Orlando Cordia Hall was sentenced to death 25 years ago after he was convicted in the District Court for the Northern District of Texas for his role in the September 1994 kidnapping, rape and murder of 16-year-old Lisa Rene. The Department of Justice in September announced Hall would be executed Nov. 19.
Southern District of Indiana Judge James Patrick Hanlon issued an order Friday dismissing Hall’s habeas petition. Hanlon concluded that the issues of ineffective assistance of counsel that Hall attempted to raise in his habeas petition had been previously adjudicated at the Fifth Circuit Court of Appeals.
Further, “the Court’s conclusion that Mr. Hall cannot proceed through § 2255(e) makes it unnecessary for the Court to resolve other issues presented,” Hanlon wrote.
“The Court need not — indeed, cannot — address many of the parties’ other arguments because Mr. Hall has not shown a “structural problem” with § 2255 that prevented him from raising the issue he seeks to raise now in his § 2241 habeas corpus petition.
“Moreover, the Court need not decide whether, as the respondent argues, the ‘law of the case’ doctrine requires this Court to accept the Fifth Circuit’s conclusion that Mr. Hall’s kidnapping offense is a crime of violence under § 924(c)(3)(A). Because the structure of § 2255 allowed Mr. Hall an opportunity to litigate his § 924(c) claim, and because the Fifth Circuit denied leave to file a successive § 2255 motion based on its conclusion that the claim has no merit, Mr. Hall cannot now present the claim in a § 2241 habeas corpus petition,” Hanlon wrote in dismissing the petition.

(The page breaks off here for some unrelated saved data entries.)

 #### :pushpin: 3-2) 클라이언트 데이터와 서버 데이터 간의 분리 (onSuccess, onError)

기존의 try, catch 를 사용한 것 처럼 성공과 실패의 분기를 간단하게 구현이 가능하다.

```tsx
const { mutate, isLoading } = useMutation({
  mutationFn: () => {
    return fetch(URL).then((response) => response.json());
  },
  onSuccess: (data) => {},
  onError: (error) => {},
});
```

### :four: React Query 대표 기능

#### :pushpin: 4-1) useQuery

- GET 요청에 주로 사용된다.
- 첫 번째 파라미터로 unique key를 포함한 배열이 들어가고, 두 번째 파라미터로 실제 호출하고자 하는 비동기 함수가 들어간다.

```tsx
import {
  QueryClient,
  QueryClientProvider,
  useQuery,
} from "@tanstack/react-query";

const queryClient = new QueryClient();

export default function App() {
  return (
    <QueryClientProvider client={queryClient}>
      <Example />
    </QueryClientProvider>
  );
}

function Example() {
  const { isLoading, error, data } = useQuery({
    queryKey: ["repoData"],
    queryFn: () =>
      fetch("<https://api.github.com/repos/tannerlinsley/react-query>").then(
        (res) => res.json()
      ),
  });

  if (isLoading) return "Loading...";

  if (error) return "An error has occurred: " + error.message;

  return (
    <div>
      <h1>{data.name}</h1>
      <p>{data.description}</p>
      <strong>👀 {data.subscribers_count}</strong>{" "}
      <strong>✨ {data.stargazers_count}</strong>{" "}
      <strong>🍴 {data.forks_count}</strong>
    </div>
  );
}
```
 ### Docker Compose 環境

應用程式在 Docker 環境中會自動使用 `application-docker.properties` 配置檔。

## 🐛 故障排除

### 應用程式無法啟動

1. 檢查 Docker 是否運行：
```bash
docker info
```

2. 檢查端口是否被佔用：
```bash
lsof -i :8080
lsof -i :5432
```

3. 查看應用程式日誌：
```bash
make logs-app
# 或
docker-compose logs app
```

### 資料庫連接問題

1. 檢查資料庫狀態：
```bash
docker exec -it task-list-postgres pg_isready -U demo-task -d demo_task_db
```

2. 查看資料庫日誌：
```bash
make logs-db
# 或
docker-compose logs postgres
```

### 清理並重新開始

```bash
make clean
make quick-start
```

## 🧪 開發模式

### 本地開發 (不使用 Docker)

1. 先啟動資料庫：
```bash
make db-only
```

The case in the Southern District of Indiana is Orlando Cordia Hall v. Charles Daniels, 2:17-cv-176. Hall’s attorneys on Friday also filed an emergency motion for a stay of execution with the 7th Circuit Court of Appeals. The federal appellate court in Chicago ordered the government’s reply brief to be filed by noon Tuesday. The case at the 7th Circuit is Orlando Cordia Hall v. T.J. Watson, 20-3216.